D’ailleurs, on se dit que le guitariste Jonny Greenwood s’emmerderait pas à peu près au sein du trio de Yorke qui fait la part belle aux claviers, aux boucles et aux bruitages. N’empêche, ce dernier se fait drôlement plaisir durant A Brain in a Bottle et Harrowdown Hill avec des lignes de guitares mordantes et incisives.
Cela dit, on ne va pas confondre Greenwood et Yorke à la guitare – pas du même calibre –, d’autant plus que celui qui a mis en marché Anima au mois de juin s’en tient à son répertoire. Contrairement à Sting qui joue toujours une poignée de titres du groupe The Police durant ses concerts ou à Bruce Springsteen qui peut interpréter des chansons écrites pour son E Street Band dans ses spectacles individuels, Yorke ne propose rien de Radiohead.

Thom Yorke en concert
Photo : Getty Images / Christopher Polk
Prendre le plancher
Avec l’écran en arrière-plan et les instruments reposant sur des plateformes assez loin des spectateurs massés au parterre, Yorke a tout le devant de la scène pour s’épivarder à la puissance 10.
Le Britannique prend – littéralement – le plancher, bien plus souvent qu’avec Radiohead. Déplacements latéraux, pas de danse syncopés, frénétiques et robotiques, déhanchements parfois lascifs. On a même l’impression que ce qui était jadis totalement spontané est presque chorégraphié par moments. Cela dit, c’est toujours un plaisir de voir l’ami Thom s’éclater ainsi.
De forme concave, l’écran réfléchit des formes géométriques (ronds, triangles) de couleur, des rayures multicolores – horizontales ou verticales – et des motifs psychédéliques, monochromes ou en noir et blanc, selon les besoins.

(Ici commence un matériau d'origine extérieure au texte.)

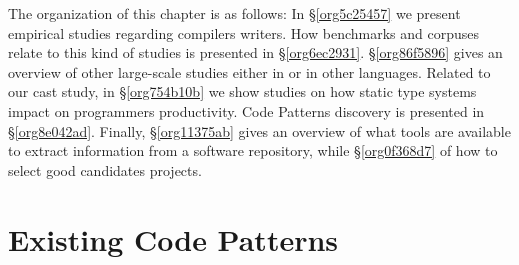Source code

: The organization of this chapter is as follows:
In \S\ref{org5c25457} we present empirical studies regarding compilers writers.
How benchmarks and corpuses relate to this kind of studies is presented in \S\ref{org6ec2931}.
\S\ref{org86f5896} gives an overview of other large-scale studies either in \java{} or in other languages.
Related to our cast study, in \S\ref{org754b10b} we show studies on how static type systems impact on programmers productivity.
Code Patterns discovery is presented in \S\ref{org8e042ad}.
Finally, \S\ref{org11375ab} gives an overview of what tools are available to extract information from a software repository, while \S\ref{org0f368d7} of how to select good candidates projects.

\cite{meyerovich_empirical_2013}

\section{Existing Code Patterns \label{orge5480e0}}
\label{sec:orga63a560}

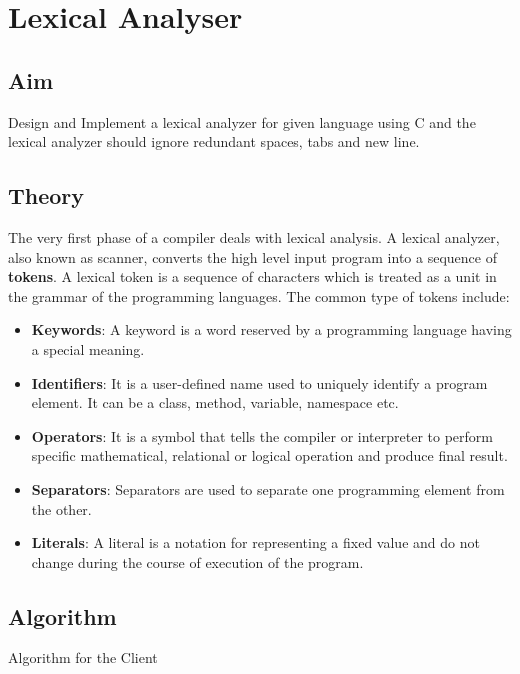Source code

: \section{Lexical Analyser}

\subsection{Aim}
Design and Implement a lexical analyzer for given language using C and the lexical analyzer should ignore redundant spaces, tabs and new line.

\subsection{Theory}
    The very first phase of a compiler deals with lexical analysis. A lexical analyzer, also known as scanner, converts the high level input program into a sequence of \textbf{tokens}.  A lexical token is a sequence of characters which is treated as a unit in the grammar of the programming languages.    The common type of tokens include:   \\
    \begin{itemize}
        \item \textbf{Keywords}: A keyword is a word reserved by a programming language having a special meaning. 
        \item \textbf{Identifiers}: It is a user-defined name used to uniquely identify a program element. It can be a  class, method, variable, namespace etc.
        \item \textbf{Operators}: It is a symbol that tells the compiler or interpreter to perform specific mathematical, relational or logical operation and produce final result. 
        \item \textbf{Separators}: Separators are used to separate one programming element from the other.
        \item \textbf{Literals}: A literal is a notation for representing a fixed value and do not change during the course of execution of the program.
    \end{itemize}


\subsection{Algorithm}
    \begin{algorithm}[H]
    
    \caption{Algorithm for the Client}
    \end{algorithm}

Presque toutes enchaînées sans temps mort, les chansons tirées d'Anima, de Tomorrow’s Boxes (2014) ainsi que de l’album The Eraser (2006) tentaient de se démarquer les unes des autres par les rythmiques ou les enveloppes sonores : groove assumé pour Black Swan, pulsions irrésistibles avec The Clock, claviers aériens pour Amok.
Sans la force de frappe multipliée des guitares et la présence d’une basse et d’une batterie organique comme c’est le cas avec son groupe, les offrandes de Yorke peuvent être sérieusement remuantes, mais jamais n’atteignent-elles la puissance fédératrice d’un Radiohead à son sommet.
Et ça pouvait se mesurer sur les quelque 4000 ou 5000 personnes présentes. Ça dodelinait de la tête dans les gradins – sans se lever – et ça dansait gentiment au parterre, sans plus. La foule était en mode « écoute ». Jamais vu un public aussi calme pour un concert populaire à la Place Bell depuis son inauguration.
Mais on ne va certes pas se plaindre d’un public trop calme, tant on croise des publics bavards certains soirs.
Et cette qualité d’écoute tombait à point à l’ultime rappel, quand Yorke a conclu un concert de plus de deux heures avec la splendide Unmade, tirée de sa bande originale du film Suspiria, en mode piano-voix.